### Exercise materials ###

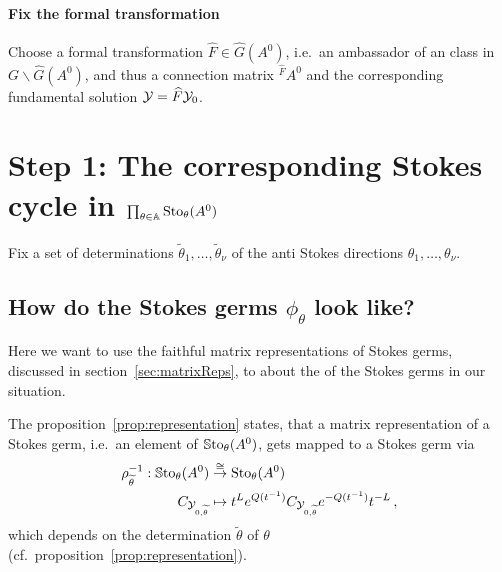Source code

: \paragraph{Fix the formal transformation}
Choose a formal transformation $\hat F\in\hat G(A^0)$, i.e.\ an ambassador of
an class in $G\backslash\hat G(A^0)$, and thus a connection matrix
${}^{\hat F}\!A^0$ and the corresponding fundamental solution
$\mathcal{Y}=\widehat F\mathcal{Y}_0$.

\begin{comment}
  From the theorem~\ref{thm:summaFaktori} we know in our case, that $\hat F$
  can be factored in
  \[
    \hat F=\hat F_1 \hat F_2
  \]
  where $\hat F_j\in\hat G(A^0)$ is
  \begin{itemize}
    \item $k_j$-summable and
    \item with singular directions belonging to $\A^{k_j}$.
  \end{itemize}
  \TODO[build this way?]
\end{comment}

\section{Step 1: The corresponding Stokes cycle in
  $\prod_{\theta\in\mathbb{A}}\operatorname{Sto}_\theta(A^0)$}
\begin{comment}
  \textbf{summability:}
  \cite[III.2]{Loday1994} \cite[78f,80]{Loday2014} (\cite[9]{thboalch} only
  mentions multisummability)
\end{comment}
Fix a set of determinations $\tilde\theta_1,\dots,\tilde\theta_\nu$ of the
anti Stokes directions $\theta_1 ,\dots,\theta_\nu$.

\subsection{How do the Stokes germs $\phi_\theta$ look like?}
Here we want to use the faithful matrix representations of Stokes germs,
discussed in section~\ref{sec:matrixReps}, to 
about the  of the Stokes germs in our situation.

The proposition~\ref{prop:representation} states, that a matrix representation
of a Stokes germ, i.e.\ an element of $\operatorname{\mathbb{S}to}_\theta(A^0)$, gets mapped to a
Stokes germ via
\begin{align*}
  \rho_{\widetilde\theta}^{-1}:
  \operatorname{\mathbb{S}to}_\theta(A^0)
  &\overset{\cong}\to
  \operatorname{Sto}_\theta(A^0)
  \\C_{\mathcal{Y}_{0,\widetilde\theta}} &\mapsto
  t^{L}e^{Q(t^{-1})}C_{\mathcal{Y}_{0,\widetilde\theta}} e^{-Q(t^{-1})}t^{-L} \,,
\end{align*}
which depends on the determination $\tilde\theta$ of $\theta$ 
(cf.\ proposition~\ref{prop:representation}).

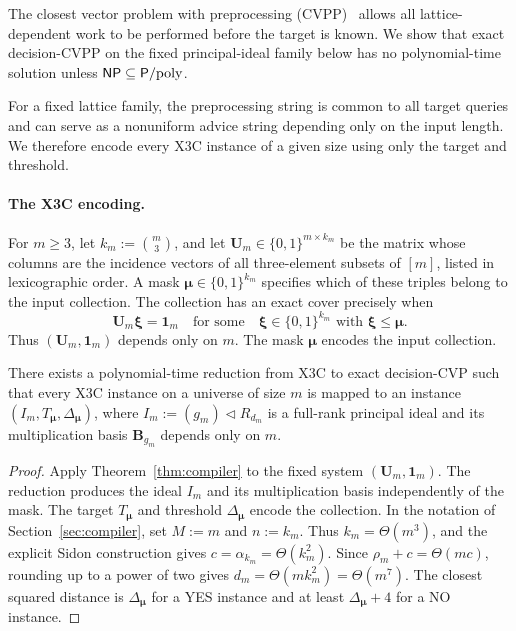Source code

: The closest vector problem with preprocessing (CVPP)~\cite{Micciancio2001} allows all
lattice-dependent work to be performed before the target is known.
We show that exact decision-CVPP on the fixed principal-ideal
family below has no polynomial-time solution unless $\NP\subseteq\Ppoly$.

For a fixed lattice family, the preprocessing string is common to all target
queries and can serve as a nonuniform advice string depending
only on the input length.  We therefore encode every X3C
instance of a given size using only the target and threshold.

\paragraph{The X3C encoding.}
For $m\geq3$, let $k_m:=\binom m3$, and let
$\mathbf U_m\in\{0,1\}^{m\times k_m}$ be the matrix whose columns are the
incidence vectors of all three-element subsets of $[m]$,
listed in lexicographic order.  A mask
$\boldsymbol\mu\in\{0,1\}^{k_m}$ specifies which of these triples belong to
the input collection.  The collection has an exact cover precisely when
\[
 \mathbf U_m\boldsymbol\xi=\mathbf 1_m
 \quad\text{for some}\quad
 \boldsymbol\xi\in\{0,1\}^{k_m}
 \text{ with }\boldsymbol\xi\leq\boldsymbol\mu.
\]
Thus $(\mathbf U_m,\mathbf 1_m)$ depends only on $m$.  The mask
$\boldsymbol\mu$ encodes the input collection.

\begin{theorem}
\label{thm:fixed-family}
There exists a polynomial-time reduction from X3C to exact decision-CVP such
that every X3C instance on a universe of size $m$ is mapped to an instance
$(I_m,T_{\boldsymbol\mu},\Delta_{\boldsymbol\mu})$, where
\(I_m\mathrel{:=}(g_m)\lhd R_{d_m}\) is a full-rank principal ideal and
its multiplication basis \(\mathbf B_{g_m}\) depends only on \(m\).
\end{theorem}

\begin{proof}
Apply Theorem~\ref{thm:compiler} to the fixed system
$(\mathbf U_m,\mathbf 1_m)$.  The reduction produces the ideal
\(I_m\) and its multiplication basis independently of the mask.  The target
\(T_{\boldsymbol\mu}\) and threshold \(\Delta_{\boldsymbol\mu}\) encode the
collection.
In the notation of Section~\ref{sec:compiler}, set \(M:=m\)
and \(n:=k_m\).
Thus $k_m=\Theta(m^3)$, and the explicit Sidon construction gives
$c=\alpha_{k_m}=\Theta(k_m^2)$.  Since $\rho_m+c=\Theta(mc)$, rounding up
to a power of two gives
 $d_m=\Theta(mk_m^2)=\Theta(m^7)$.  The closest squared distance is
$\Delta_{\boldsymbol\mu}$ for a YES instance and at least
$\Delta_{\boldsymbol\mu}+4$ for a NO instance.
\end{proof}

###

→ What the exercise asks
Nothing outside the stretch above, from the line with "Here we want" through the line with "lattice-dependent work to", is set down. Transcribe that stretch exactly, ends included, but not its pictures.

→ Answer to the exercise
Here we want to use the faithful matrix representations of Stokes germs,
discussed in section~\ref{sec:matrixReps}, to 
about the  of the Stokes germs in our situation.

The proposition~\ref{prop:representation} states, that a matrix representation
of a Stokes germ, i.e.\ an element of $\operatorname{\mathbb{S}to}_\theta(A^0)$, gets mapped to a
Stokes germ via
\begin{align*}
  \rho_{\widetilde\theta}^{-1}:
  \operatorname{\mathbb{S}to}_\theta(A^0)
  &\overset{\cong}\to
  \operatorname{Sto}_\theta(A^0)
  \\C_{\mathcal{Y}_{0,\widetilde\theta}} &\mapsto
  t^{L}e^{Q(t^{-1})}C_{\mathcal{Y}_{0,\widetilde\theta}} e^{-Q(t^{-1})}t^{-L} \,,
\end{align*}
which depends on the determination $\tilde\theta$ of $\theta$ 
(cf.\ proposition~\ref{prop:representation}).

Source code

: The closest vector problem with preprocessing (CVPP)~\cite{Micciancio2001} allows all
lattice-dependent work to be performed before the target is known.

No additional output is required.